Pilgern – das letzte Abenteuer unserer Zeit

… auf dem Franziskusweg unterwegs

Inhalt

Einleitung

Meine Beweggründe

Die Planung

Meine Ausrüstung

Die wichtigsten Ausrüstungsgegenstände: Ein paar Worte zu den Schuhen und zum Rucksack

Das Beglaubigungsschreiben, - das Credenziale del Pellegrino

1. Tag: Die Anreise nach Florenz

2. Tag: Von Florenz nach Pontassieve

3. Tag: Von Pontassieve nach Consuma

4. Tag: Von Consuma nach Stia

5. Tag: Von Stia nach Camaldoli

6. Tag: Von Camaldoli nach Biforco

7. Tag: Von Biforco nach LaVerna

8. Tag: Von LaVerna nach Caprese Michelangelo

9. Tag: Von Caprese Michelangelo nach Sansepolcro

10. Tag: Von Sansepolcro nach Citta di Castello

11. Tag: Von Citta di Castello nach Pieve dei Saddi

12. Tag: Von Pieve dei Saddi nach Pietralunga

13. Tag: Von Pietralunga nach Gubbio

14. Tag: Von Gubbio nach Valdichiaschio

15. Tag: Von Valdichiaschio nach Valfabbricca

16. Tag: Von Valfabbricca nach Assisi

17. Tag: Letzter Tag in Assisi und Heimreise

Was bleibt? Meine Schlussfolgerungen!

Eine schier unglaubliche Geschichte – mein Gefährte Hub

Spirituelle Erfahrungen

Pilgern muss man allein!

Sollte man pilgern, - ist es zu „empfehlen“?

Anhang

Wo ich übernachtet habe

Welche Apps ich benutzt habe

Welche Literatur ich benutzt habe

Einleitung

Sehr viele Menschen waren und sind auf dem bekanntesten Pilgerweg der Welt, auf dem Camino Frances, dem Jakobsweg, unterwegs. Meist in St. Pie di Port in Frankreich gestartet, oder von Süden in Lissabon oder Porto in Portugal (Küstenweg-Camino Portugues), ist ihr großes Ziel Santiago di Compostela in Spanien. So war auch mein allererster Gedanke, als ich einen Pilgerweg plante, den Camino Portugues in Angriff zu nehmen. Er erschien mir ein vernünftiger Einstieg für einen „Pilgeranfänger“ zu sein. Er dauert ca. zwei Wochen und führt überwiegend in Flachetappen nach Santiago de Compostela. Aber es kam ganz anders.

Meine Beweggründe

Im Juni 2018 hate ich einen schweren Unfall beim Drachenfliegen in Vorarlberg/Österreich. Ich hatte vergessen mich mit meinem Gurtzeug in den Drachen einzuhängen. Ich startete…
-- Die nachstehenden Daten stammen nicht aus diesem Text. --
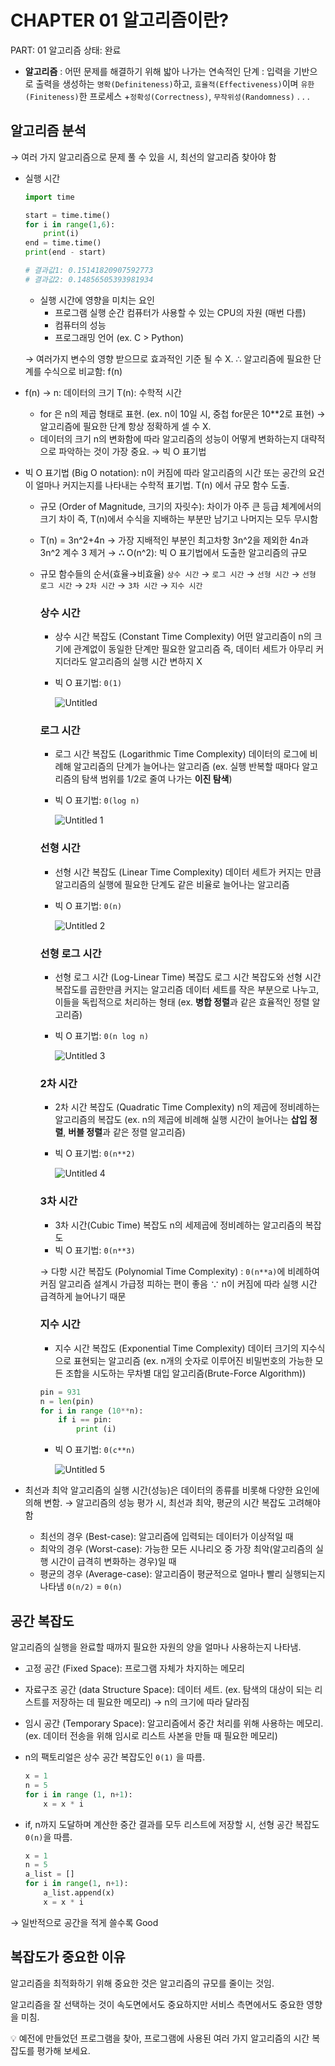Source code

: # CHAPTER 01 알고리즘이란?

PART: 01 알고리즘
상태: 완료

- **알고리즘** : 어떤 문제를 해결하기 위해 밟아 나가는 연속적인 단계
                  : 입력을 기반으로 출력을 생성하는 `명확(Definiteness)`하고, `효율적(Effectiveness)`이며 `유한(Finiteness)`한 프로세스
                 +`정확성(Correctness)`, `무작위성(Randomness)` . . .

## 알고리즘 분석

→ 여러 가지 알고리즘으로 문제 풀 수 있을 시, 최선의 알고리즘 찾아야 함

- 실행 시간
    
    ```python
    import time
    
    start = time.time()
    for i in range(1,6):
    	print(i)
    end = time.time()
    print(end - start)
    
    # 결과값1: 0.15141820907592773
    # 결과값2: 0.14856505393981934
    ```
    
    - 실행 시간에 영향을 미치는 요인
        - 프로그램 실행 순간 컴퓨터가 사용할 수 있는 CPU의 자원 (매번 다름)
        - 컴퓨터의 성능
        - 프로그래밍 언어 (ex. C > Python)
    
    → 여러가지 변수의 영향 받으므로 효과적인 기준 될 수 X.
    ∴ 알고리즘에 필요한 단계를 수식으로 비교함: f(n)
    
- f(n) → n: 데이터의 크기
T(n): 수학적 시간
    - for 은 n의 제곱 형태로 표현. (ex. n이 10일 시, 중첩 for문은 10**2로 표현)
    → 알고리즘에 필요한 단계 항상 정확하게 셀 수 X.
    - 데이터의 크기 n의 변화함에 따라 알고리즘의 성능이 어떻게 변화하는지 대략적으로 파악하는 것이 가장 중요. → 빅 O 표기법
- 빅 O 표기법 (Big O notation): n이 커짐에 따라 알고리즘의 시간 또는 공간의 요건이 얼마나 커지는지를 나타내는 수학적 표기법. T(n) 에서 규모 함수 도출.
    - 규모 (Order of Magnitude, 크기의 자릿수): 차이가 아주 큰 등급 체계에서의 크기 차이
    즉, T(n)에서 수식을 지배하는 부분만 남기고 나머지는 모두 무시함
    - T(n) = 3n^2+4n
    → 가장 지배적인 부분인 최고차항 3n^2을 제외한 4n과 3n^2 계수 3 제거
    → **∴** O(n^2): 빅 O 표기법에서 도출한 알고리즘의 규모
    - 규모 함수들의 순서(효율→비효율)
    `상수 시간` → `로그 시간` → `선형 시간` → `선형 로그 시간` → `2차 시간` → `3차 시간` → `지수 시간`
        
        ### 상수 시간
        
        - 상수 시간 복잡도 (Constant Time Complexity)
        어떤 알고리즘이 n의 크기에 관계없이 동일한 단계만 필요한 알고리즘
        즉, 데이터 세트가 아무리 커지더라도 알고리즘의 실행 시간 변하지 X
        - 빅 O 표기법: `0(1)`
            
            ![Untitled](https://github.com/user-attachments/assets/2a33a0df-cb56-4089-9834-738d087353a9)
            
        
        ### 로그 시간
        
        - 로그 시간 복잡도 (Logarithmic Time Complexity)
        데이터의 로그에 비례해 알고리즘의 단계가 늘어나는 알고리즘
        (ex. 실행 반복할 때마다 알고리즘의 탐색 범위를 1/2로 줄여 나가는 **이진 탐색**)
        - 빅 O 표기법: `0(log n)`
            
            ![Untitled 1](https://github.com/user-attachments/assets/204f8e33-7254-4b5c-a8a7-b1c5eff8ca63)
            
        
        ### 선형 시간
        
        - 선형 시간 복잡도 (Linear Time Complexity)
        데이터 세트가 커지는 만큼 알고리즘의 실행에 필요한 단계도 같은 비율로 늘어나는 알고리즘
        - 빅 O 표기법: `0(n)`
            
            ![Untitled 2](https://github.com/user-attachments/assets/fb21c2bb-f0ef-4048-aabe-c1a9764beed6)
            
        
        ### 선형 로그 시간
        
        - 선형 로그 시간 (Log-Linear Time) 복잡도
        로그 시간 복잡도와 선형 시간 복잡도를 곱한만큼 커지는 알고리즘
        데이터 세트를 작은 부분으로 나누고, 이들을 독립적으로 처리하는 형태 
        (ex. **병합 정렬**과 같은 효율적인 정렬 알고리즘)
        - 빅 O 표기법: `0(n log n)`
            
            ![Untitled 3](https://github.com/user-attachments/assets/337e4ad1-8165-4327-83ff-ca2489739d7d)
            
        
        ### 2차 시간
        
        - 2차 시간 복잡도 (Quadratic Time Complexity)
        n의 제곱에 정비례하는 알고리즘의 복잡도
        (ex. n의 제곱에 비례해 실행 시간이 늘어나는 **삽입 정렬**, **버블 정렬**과 같은 정렬 알고리즘)
        - 빅 O 표기법: `0(n**2)`
            
            ![Untitled 4](https://github.com/user-attachments/assets/98c7a175-2009-4c2e-8713-91bfb27f24a4)
            
        
        ### 3차 시간
        
        - 3차 시간(Cubic Time) 복잡도
        n의 세제곱에 정비례하는 알고리즘의 복잡도
        - 빅 O 표기법: `0(n**3)`
        
        → 다항 시간 복잡도 (Polynomial Time Complexity) : `0(n**a)`에 비례하여 커짐
            알고리즘 설계시 가급정 피하는 편이 좋음
            ∵ n이 커짐에 따라 실행 시간 급격하게 늘어나기 때문 
        
        ### 지수 시간
        
        - 지수 시간 복잡도 (Exponential Time Complexity)
        데이터 크기의 지수식으로 표현되는 알고리즘
        (ex. n개의 숫자로 이루어진 비밀번호의 가능한 모든 조합을 시도하는 무차별 대입 알고리즘(Brute-Force Algorithm))
        
        ```python
        pin = 931
        n = len(pin)
        for i in range (10**n):
        	if i == pin:
        		print (i)
        ```
        
        - 빅 O 표기법: `0(c**n)`
            
            ![Untitled 5](https://github.com/user-attachments/assets/04dc3af5-91b3-4598-aea6-35b95abf1d80)
            
- 최선과 최악
알고리즘의 실행 시간(성능)은 데이터의 종류를 비롯해 다양한 요인에 의해 변함.
→ 알고리즘의 성능 평가 시, 최선과 최악, 평균의 시간 복잡도 고려해야 함
    - 최선의 경우 (Best-case): 알고리즘에 입력되는 데이터가 이상적일 때
    - 최악의 경우 (Worst-case): 가능한 모든 시나리오 중 가장 최악(알고리즘의 실행 시간이 급격히 변화하는 경우)일 때
    - 평균의 경우 (Average-case): 알고리즘이 평균적으로 얼마나 빨리 실행되는지 나타냄 `0(n/2)` = `0(n)`

## 공간 복잡도

알고리즘의 실행을 완료할 때까지 필요한 자원의 양을 얼마나 사용하는지 나타냄.

- 고정 공간 (Fixed Space): 프로그램 자체가 차지하는 메모리
- 자료구조 공간 (data Structure Space): 데이터 세트.
(ex. 탐색의 대상이 되는 리스트를 저장하는 데 필요한 메모리)
→ n의 크기에 따라 달라짐
- 임시 공간 (Temporary Space): 알고리즘에서 중간 처리를 위해 사용하는 메모리.
(ex. 데이터 전송을 위해 임시로 리스트 사본을 만들 때 필요한 메모리)
- n의 팩토리얼은 상수 공간 복잡도인 `0(1)` 을 따름.
    
    ```python
    x = 1
    n = 5
    for i in range (1, n+1):
    	x = x * i
    ```
    
- if, n까지 도달하며 계산한 중간 결과를 모두 리스트에 저장할 시, 선형 공간 복잡도 `0(n)`을 따름.
    
    ```python
    x = 1
    n = 5
    a_list = []
    for i in range(1, n+1):
    	a_list.append(x)
    	x = x * i
    ```
    

→ 일반적으로 공간을 적게 쓸수록 Good

## 복잡도가 중요한 이유

알고리즘을 최적화하기 위해 중요한 것은 알고리즘의 규모를 줄이는 것임. 

알고리즘을 잘 선택하는 것이 속도면에서도 중요하지만 서비스 측면에서도 중요한 영향을 미침.

<aside>
💡 예전에 만들었던 프로그램을 찾아, 프로그램에 사용된 여러 가지 알고리즘의 시간 복잡도를 평가해 보세요.

</aside>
… und wachte im Landeskrankenhaus in Feldkirch/Österreich wieder auf. Zu Anfang war ich nur froh überlebt zu haben. Die meisten Piloten, die vergessen haben, sich einzuhängen mussten diesen Fehler mit dem Leben bezahlen. An mir war aber noch alles dran. Bis auf Hautabschürfungen und dem Verlust der vorderen Zähne war alles OK. Nach zwei Tagen Beobachtung im Spital durfte ich wieder nach Hause. Erst dort spürte ich die nicht sogleich sichtbaren Auswirkungen des Unfalls: Meine Psyche war angeknackst: So schnell ist das Leben durch einen einfachen Fehler vorbei! Und das mir! Wo ich doch immer alles im Griff habe! Zum anderen sah ich plötzlich einen riesigen schwimmenden braunen Fleck vor meinem rechten Auge, der vorher nicht da war. Es war furchtbar, bei jeder Augenbewegung ging der Fleck mit! Ich recherchierte im Internet. Diese sogenannten „Floater oder „Mouches Volantes“ zusammen mit dem Schuldgefühl durch einen Anfängerfehler beinah tot zu sein, trieben mich in eine posttraumatische Belastungsstörung,- so die Diagnose des Arztes. Ich war in eine Depression geraten! Ich dachte, nun ist mein bisheriges, schönes Leben vorbei und ein anderes, weniger schönes wird beginnen! An irgendeinem Zeitpunkt in dieser Situation schwor ich, wenn ich je wieder ein normales Leben führen kann, mache ich mich auf einen Pilgerweg!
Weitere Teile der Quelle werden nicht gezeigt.